Abstract
The interactions between humans and their environment, comprising living and non-living entities, can be studied via Social Network Analysis (SNA). Node classification, as well as community detection tasks, are still open research problems in SNA. Hence, SNA has become an interesting and appealing domain in Artificial Intelligence (AI) research. Immanent facts about social network structures can be effectively harnessed for training AI models in a bid to solve node classification and community detection problems in SNA. Hence, crucial aspects such as the individual attributes of spatial social actors, and the underlying patterns of relationship binding these social actors must be taken into consideration in the course of analyzing the social network. These factors determine the nature and dynamics of a given social network. In this paper, we have proposed a unique framework, Representation Learning via Knowledge-Graph Embeddings and ConvNet (RLVECN), for studying and extracting meaningful facts from social network structures to aid in node classification as well as community detection tasks. Our proposition utilizes an edge sampling approach for exploiting features of the social graph, via learning the context of each actor with respect to neighboring actors/nodes, with the goal of generating vector-space embedding per actor. Successively, these relatively low-dimensional vector embeddings are fed as input features to a downstream classifier for classification tasks about the social graph/network. Herein RLVECN has been trained, tested, and evaluated on real-world social networks.

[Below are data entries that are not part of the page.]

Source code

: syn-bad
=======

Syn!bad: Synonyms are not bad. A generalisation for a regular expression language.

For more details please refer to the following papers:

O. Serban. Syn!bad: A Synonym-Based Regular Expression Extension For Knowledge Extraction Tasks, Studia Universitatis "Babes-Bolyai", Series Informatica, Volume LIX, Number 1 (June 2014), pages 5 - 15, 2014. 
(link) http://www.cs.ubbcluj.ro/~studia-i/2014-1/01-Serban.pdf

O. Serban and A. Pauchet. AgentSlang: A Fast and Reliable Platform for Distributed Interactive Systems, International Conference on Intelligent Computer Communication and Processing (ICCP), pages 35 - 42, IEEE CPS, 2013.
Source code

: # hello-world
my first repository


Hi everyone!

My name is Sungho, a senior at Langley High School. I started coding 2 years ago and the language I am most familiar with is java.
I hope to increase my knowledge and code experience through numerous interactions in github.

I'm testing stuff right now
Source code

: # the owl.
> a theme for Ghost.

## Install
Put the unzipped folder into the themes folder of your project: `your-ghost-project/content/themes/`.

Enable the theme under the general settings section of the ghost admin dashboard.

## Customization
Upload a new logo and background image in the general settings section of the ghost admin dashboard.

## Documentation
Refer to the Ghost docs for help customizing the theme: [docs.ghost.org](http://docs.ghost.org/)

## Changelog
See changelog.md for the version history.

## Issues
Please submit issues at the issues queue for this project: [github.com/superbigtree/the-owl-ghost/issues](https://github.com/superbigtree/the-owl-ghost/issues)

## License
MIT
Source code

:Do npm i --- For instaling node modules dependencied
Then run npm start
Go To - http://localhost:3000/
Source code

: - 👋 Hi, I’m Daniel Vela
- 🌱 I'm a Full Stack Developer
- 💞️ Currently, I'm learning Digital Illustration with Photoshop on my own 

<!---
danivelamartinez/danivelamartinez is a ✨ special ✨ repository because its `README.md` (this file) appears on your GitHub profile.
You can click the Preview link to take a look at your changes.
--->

This research was supported by International Business Machines (IBM) and Compute Canada (SHARCNET).
You have full access to this open access chapter, Download conference paper PDF
Similar content being viewed by others
Keywords
- Node classification
- Feature learning
- Feature extraction
- Dimensionality reduction
- Semi-supervised learning
1 Introduction and Related Literature
Humans inhabit in a planet comprised of several systems and ecosystems; and interaction is a natural phenomenon and characteristic obtainable in any given system or ecosystem. Thus, relationships between constituent entities in a given system/ecosystem is a strategy for survival and essentiality for the sustenance of a given system/ecosystem. Owing to the recent AI advances, these real-world complex systems and ecosystems can be effectively modelled as social network structures for analysis. Social network graphs [22] are intricate structures which present analytical challenges to Machine Learning (ML) and Deep Learning (DL) models because of their dynamic nature, complex links, and occasionally massive size. In this regard, we have proposed a new hybrid and DL-based model (RLVECN) based on an iterative learning approach [1] for solving (node) classification as well as clustering problems in SNA via an edge sampling strategy.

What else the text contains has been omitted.